Basically, we saw a demo where Eloy (that's the girl in the game) had to gather a resource in a canister inside the machines. The creators explained that users would have to switch between weapons and ammo to find the right strategy for each creature, very similar to how The Witcher's two swords work, with oils and stuff. Combat is mostly long range because there's no way a human could take on huge robot creatures with knives, but several monsters can be taken down with melee takedowns. It's a single player game, too, maybe there will be a multiplayer element (shared economies?), but it is at it's core a single-player experience
>There are no classes, all players start the same and develop through skilltrees using XP.
>The only organic creatures that exist are small ones: fish, geese, rabbits, and they also can be harvested for resources. The reason? Organic, big creatures are extinct. The rest are all machines. They talked about "several ways in which you can interact with the creatures", but robot domestication is not something they're considering.

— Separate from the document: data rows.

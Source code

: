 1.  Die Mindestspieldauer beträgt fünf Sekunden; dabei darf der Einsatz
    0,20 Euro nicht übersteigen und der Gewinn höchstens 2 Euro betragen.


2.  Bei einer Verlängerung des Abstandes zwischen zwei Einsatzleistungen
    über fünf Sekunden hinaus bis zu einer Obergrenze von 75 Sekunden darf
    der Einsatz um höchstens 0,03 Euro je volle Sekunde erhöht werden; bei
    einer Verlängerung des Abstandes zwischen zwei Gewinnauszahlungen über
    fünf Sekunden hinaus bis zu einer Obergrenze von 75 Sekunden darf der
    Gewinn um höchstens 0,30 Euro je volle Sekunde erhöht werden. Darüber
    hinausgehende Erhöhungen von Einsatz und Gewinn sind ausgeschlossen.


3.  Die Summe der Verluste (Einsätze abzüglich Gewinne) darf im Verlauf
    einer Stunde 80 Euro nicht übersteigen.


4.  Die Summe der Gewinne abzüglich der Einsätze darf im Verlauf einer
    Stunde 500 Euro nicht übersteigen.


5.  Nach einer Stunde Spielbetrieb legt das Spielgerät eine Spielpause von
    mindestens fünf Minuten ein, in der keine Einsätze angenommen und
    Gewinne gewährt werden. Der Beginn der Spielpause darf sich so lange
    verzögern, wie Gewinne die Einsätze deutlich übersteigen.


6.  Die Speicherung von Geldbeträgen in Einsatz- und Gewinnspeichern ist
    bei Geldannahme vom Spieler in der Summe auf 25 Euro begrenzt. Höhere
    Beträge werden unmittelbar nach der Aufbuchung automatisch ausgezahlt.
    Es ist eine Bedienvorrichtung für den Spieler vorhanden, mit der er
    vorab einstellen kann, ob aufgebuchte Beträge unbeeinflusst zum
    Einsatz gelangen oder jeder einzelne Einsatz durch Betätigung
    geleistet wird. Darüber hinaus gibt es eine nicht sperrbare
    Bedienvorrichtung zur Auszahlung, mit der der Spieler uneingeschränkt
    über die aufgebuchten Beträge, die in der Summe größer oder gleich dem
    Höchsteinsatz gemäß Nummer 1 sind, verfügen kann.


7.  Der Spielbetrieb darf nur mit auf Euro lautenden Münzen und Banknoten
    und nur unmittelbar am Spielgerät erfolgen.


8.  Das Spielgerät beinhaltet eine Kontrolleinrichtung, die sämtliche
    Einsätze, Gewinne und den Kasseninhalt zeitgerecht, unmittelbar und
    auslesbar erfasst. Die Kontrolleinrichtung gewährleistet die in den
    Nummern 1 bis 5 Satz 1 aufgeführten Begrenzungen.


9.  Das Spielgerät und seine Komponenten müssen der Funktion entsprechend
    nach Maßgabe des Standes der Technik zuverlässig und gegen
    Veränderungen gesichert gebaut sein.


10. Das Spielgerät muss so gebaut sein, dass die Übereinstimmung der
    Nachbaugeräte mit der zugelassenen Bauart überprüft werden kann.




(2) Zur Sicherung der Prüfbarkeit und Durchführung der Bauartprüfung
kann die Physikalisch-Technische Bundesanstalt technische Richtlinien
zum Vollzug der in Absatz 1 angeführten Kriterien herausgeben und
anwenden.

>Finally (this might be spoiler-ish territory, but vague enough: read at your own risk) - the creators wanted creatures that looked "real", like new life forms, but that had been there in the planet all along. When it comes to the world inhabitants, there is nothing weird about the way these creatures look because that's just the world they live in. Yet, Eloy WILL discover what these creatures are, and why they look the way they do in the game.

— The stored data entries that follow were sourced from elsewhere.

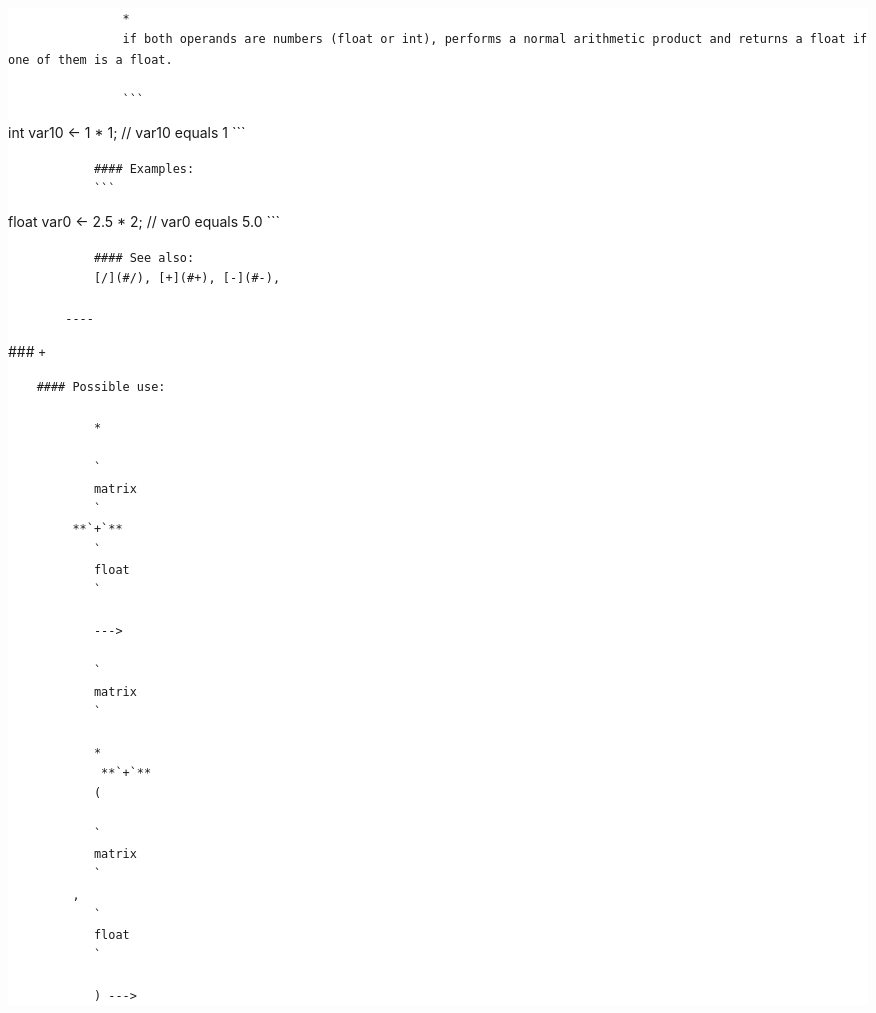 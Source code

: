 					*
					if both operands are numbers (float or int), performs a normal arithmetic product and returns a float if one of them is a float.

					```
					 
int var10 <- 1 * 1; // var10 equals 1
					```

				

				#### Examples:
				```
				 
float var0 <- 2.5 * 2; // var0 equals 5.0
				```
			

				#### See also:
				[/](#/), [+](#+), [-](#-), 

			----

			
[//]: # (keyword|operator_+)
			###
			`+`

		#### Possible use:
		
				*
				
				`
				matrix
				`
			 **`+`** 
				`
				float
				`
			
				--->
				
				`
				matrix
				`
			
				*
				 **`+`** 
				(
				
				`
				matrix
				`
			 , 
				`
				float
				`
			
				) --->
				

[//]: # (keyword|operator_-)
[//]: # (keyword|operator_:)
[//]: # (keyword|operator_::)
[//]: # (keyword|operator_!)
[//]: # (keyword|operator_!=)
[//]: # (keyword|operator_?)
[//]: # (keyword|operator_/)
[//]: # (keyword|operator_.)
[//]: # (keyword|operator_^)
[//]: # (keyword|operator_@)
[//]: # (keyword|operator_*)
[//]: # (keyword|operator_<)
[//]: # (keyword|operator_<=)
[//]: # (keyword|operator_<>)
[//]: # (keyword|operator_=)
[//]: # (keyword|operator_>)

>The game seemed to have a Monster Hunter like upgrade system for armor and weapons, done in real time Last of Us style, skill trees (somewhat Diablo-ish?) with Witcher 3 like battles except ranged. That's a lot of really cool influences in just one title.
>Also, what we saw on E3 was an alpha version, but they swore that it was a PS4 game, running on actual PS4 hardware - the trailer is very much real gameplay. And, for those who were worried, in the demo we saw, Eloy talked WAY less than in the PlayStation conference - she's no Nathan Drake.

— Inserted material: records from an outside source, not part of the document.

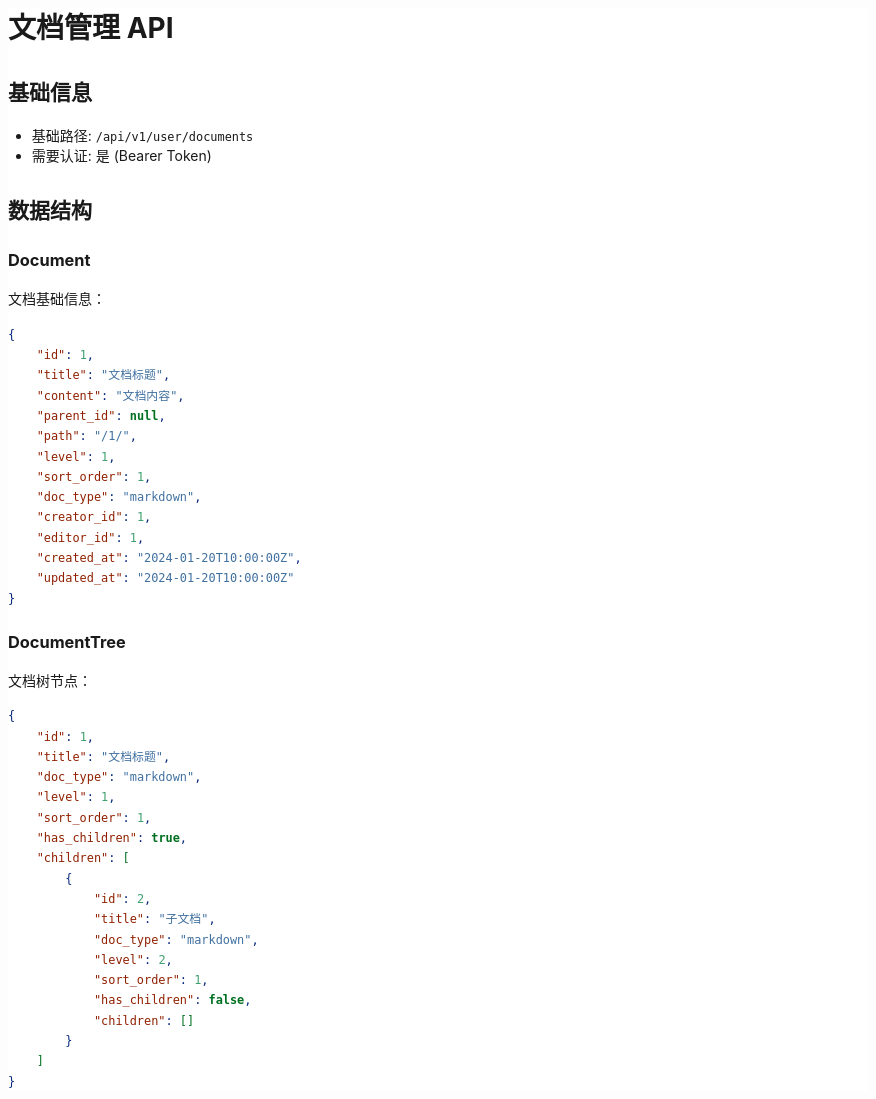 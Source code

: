 # 文档管理 API

## 基础信息

- 基础路径: `/api/v1/user/documents`
- 需要认证: 是 (Bearer Token)

## 数据结构

### Document

文档基础信息：

```json
{
    "id": 1,
    "title": "文档标题",
    "content": "文档内容",
    "parent_id": null,
    "path": "/1/",
    "level": 1,
    "sort_order": 1,
    "doc_type": "markdown",
    "creator_id": 1,
    "editor_id": 1,
    "created_at": "2024-01-20T10:00:00Z",
    "updated_at": "2024-01-20T10:00:00Z"
}
```

### DocumentTree

文档树节点：

```json
{
    "id": 1,
    "title": "文档标题",
    "doc_type": "markdown",
    "level": 1,
    "sort_order": 1,
    "has_children": true,
    "children": [
        {
            "id": 2,
            "title": "子文档",
            "doc_type": "markdown",
            "level": 2,
            "sort_order": 1,
            "has_children": false,
            "children": []
        }
    ]
}
```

>Just because this is reddit and I don't need to keep a semblance of profesionalism like when I write, I'll tell you that I'm pretty hyped, honestly. It looked really, really good. I just hope they manage to keep it varied, with different types of creatures, bosses, whatever because otherwise we might end up with a really long endgame hunting palette swaps of the same creatures, Monster Hunter/Toukiden style.